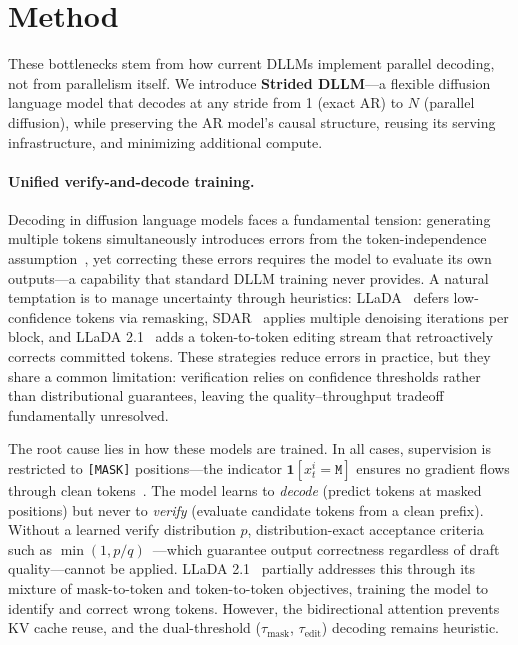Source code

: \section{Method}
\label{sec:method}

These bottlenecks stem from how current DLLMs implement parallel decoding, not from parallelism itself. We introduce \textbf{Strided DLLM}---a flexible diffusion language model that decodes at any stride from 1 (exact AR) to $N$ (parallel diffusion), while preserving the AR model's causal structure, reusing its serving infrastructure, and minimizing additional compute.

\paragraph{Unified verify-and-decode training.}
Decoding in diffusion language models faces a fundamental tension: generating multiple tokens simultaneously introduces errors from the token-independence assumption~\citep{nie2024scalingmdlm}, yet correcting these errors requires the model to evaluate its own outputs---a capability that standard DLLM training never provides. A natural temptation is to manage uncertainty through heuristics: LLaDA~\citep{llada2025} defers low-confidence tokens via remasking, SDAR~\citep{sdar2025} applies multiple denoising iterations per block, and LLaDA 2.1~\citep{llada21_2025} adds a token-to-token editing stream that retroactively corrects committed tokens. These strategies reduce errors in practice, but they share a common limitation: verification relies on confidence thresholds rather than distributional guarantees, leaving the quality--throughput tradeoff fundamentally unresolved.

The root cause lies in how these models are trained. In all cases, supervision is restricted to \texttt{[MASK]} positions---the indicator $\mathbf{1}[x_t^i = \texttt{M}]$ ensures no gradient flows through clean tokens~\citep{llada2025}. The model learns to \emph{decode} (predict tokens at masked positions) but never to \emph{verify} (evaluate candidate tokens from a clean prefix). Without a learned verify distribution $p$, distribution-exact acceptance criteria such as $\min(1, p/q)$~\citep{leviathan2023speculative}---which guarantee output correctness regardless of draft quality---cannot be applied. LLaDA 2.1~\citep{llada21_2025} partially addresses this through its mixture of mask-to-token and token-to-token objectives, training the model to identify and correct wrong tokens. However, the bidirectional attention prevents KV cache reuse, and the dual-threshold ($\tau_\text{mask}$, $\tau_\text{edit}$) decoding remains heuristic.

════

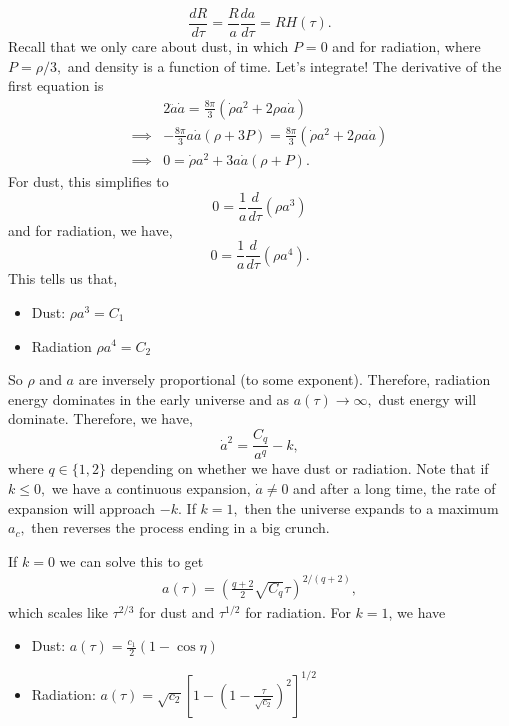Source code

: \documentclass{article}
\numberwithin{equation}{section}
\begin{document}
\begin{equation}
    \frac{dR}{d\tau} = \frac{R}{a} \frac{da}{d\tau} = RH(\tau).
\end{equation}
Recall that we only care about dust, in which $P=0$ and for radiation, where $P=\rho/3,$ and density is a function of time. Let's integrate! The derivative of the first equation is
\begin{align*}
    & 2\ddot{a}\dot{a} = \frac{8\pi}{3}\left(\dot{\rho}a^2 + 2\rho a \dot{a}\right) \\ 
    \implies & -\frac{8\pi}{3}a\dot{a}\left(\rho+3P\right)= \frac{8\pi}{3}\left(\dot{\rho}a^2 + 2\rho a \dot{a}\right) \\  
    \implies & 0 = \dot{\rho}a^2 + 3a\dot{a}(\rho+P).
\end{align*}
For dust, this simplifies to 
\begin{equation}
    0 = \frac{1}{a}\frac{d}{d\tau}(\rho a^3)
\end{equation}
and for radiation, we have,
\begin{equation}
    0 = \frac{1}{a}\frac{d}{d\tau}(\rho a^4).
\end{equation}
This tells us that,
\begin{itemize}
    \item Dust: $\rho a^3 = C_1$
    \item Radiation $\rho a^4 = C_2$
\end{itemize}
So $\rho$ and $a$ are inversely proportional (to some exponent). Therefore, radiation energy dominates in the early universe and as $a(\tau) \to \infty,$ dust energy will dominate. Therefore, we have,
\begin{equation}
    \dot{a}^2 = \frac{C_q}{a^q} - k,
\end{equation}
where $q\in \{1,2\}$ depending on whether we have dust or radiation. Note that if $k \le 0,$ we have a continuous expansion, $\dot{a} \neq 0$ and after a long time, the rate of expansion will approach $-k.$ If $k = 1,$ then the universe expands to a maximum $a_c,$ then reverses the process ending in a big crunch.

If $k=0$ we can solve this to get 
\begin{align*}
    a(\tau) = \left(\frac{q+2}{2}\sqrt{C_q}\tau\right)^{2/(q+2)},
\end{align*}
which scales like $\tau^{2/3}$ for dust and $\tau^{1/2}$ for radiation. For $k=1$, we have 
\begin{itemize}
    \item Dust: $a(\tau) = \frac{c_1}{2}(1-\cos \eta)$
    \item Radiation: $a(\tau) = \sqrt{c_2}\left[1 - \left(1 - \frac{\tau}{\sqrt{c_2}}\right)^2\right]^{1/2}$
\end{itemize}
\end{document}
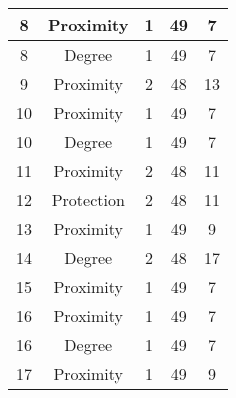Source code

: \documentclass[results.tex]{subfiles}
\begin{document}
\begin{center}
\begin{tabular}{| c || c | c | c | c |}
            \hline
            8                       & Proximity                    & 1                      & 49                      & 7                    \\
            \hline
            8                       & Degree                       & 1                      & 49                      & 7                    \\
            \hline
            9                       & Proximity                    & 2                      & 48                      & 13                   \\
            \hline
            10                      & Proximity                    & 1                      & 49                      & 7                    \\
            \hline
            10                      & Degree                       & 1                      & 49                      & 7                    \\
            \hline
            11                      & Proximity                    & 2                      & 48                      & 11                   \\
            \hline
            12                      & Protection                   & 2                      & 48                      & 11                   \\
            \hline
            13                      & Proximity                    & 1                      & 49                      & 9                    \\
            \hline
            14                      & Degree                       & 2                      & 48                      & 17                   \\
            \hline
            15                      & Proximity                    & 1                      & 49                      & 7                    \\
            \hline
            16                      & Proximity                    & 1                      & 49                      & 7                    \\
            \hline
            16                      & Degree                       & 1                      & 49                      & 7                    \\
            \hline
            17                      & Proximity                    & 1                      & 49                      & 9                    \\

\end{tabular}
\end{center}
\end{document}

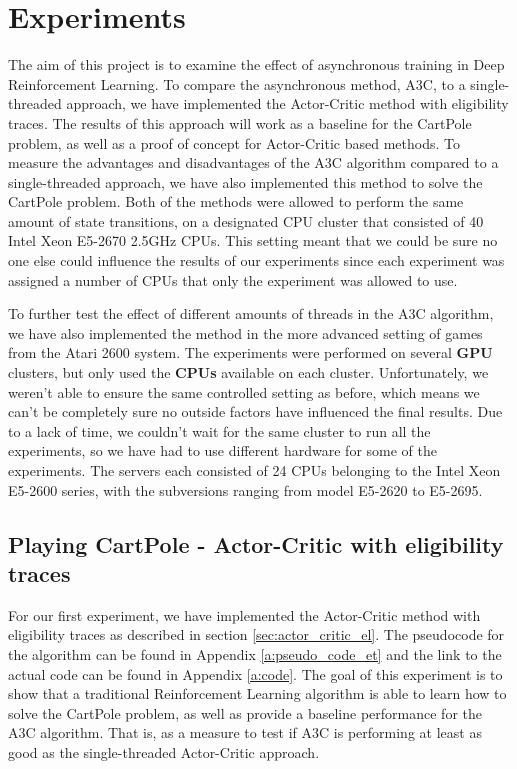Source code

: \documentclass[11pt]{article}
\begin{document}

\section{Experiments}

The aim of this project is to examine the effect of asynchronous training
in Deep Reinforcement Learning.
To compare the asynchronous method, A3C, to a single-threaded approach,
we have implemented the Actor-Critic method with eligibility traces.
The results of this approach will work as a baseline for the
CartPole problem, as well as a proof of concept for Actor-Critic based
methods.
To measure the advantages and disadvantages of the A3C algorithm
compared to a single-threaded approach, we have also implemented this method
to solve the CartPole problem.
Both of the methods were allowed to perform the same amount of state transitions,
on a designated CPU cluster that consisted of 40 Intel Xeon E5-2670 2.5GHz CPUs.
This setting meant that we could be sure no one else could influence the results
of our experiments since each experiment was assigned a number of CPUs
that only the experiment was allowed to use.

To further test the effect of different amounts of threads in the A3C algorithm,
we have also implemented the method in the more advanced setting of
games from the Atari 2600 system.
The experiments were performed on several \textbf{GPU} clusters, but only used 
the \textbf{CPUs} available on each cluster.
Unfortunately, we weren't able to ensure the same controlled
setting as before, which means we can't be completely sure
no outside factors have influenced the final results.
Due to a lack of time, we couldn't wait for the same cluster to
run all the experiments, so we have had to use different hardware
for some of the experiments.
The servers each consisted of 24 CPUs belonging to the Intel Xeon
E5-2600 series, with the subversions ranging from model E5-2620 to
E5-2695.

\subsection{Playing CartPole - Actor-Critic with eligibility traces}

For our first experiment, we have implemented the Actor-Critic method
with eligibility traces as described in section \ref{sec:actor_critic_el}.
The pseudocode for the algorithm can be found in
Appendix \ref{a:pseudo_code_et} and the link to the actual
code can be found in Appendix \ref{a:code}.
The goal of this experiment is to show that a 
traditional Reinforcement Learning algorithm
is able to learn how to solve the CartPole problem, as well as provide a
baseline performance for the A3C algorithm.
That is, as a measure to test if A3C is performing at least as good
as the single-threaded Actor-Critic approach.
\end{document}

════

◆ INSTRUCTIONS TO FOLLOW ◆
Count how many lines above contain the word "documentclass". Reply with the number alone.

◆ RESPONSE AREA ◆
3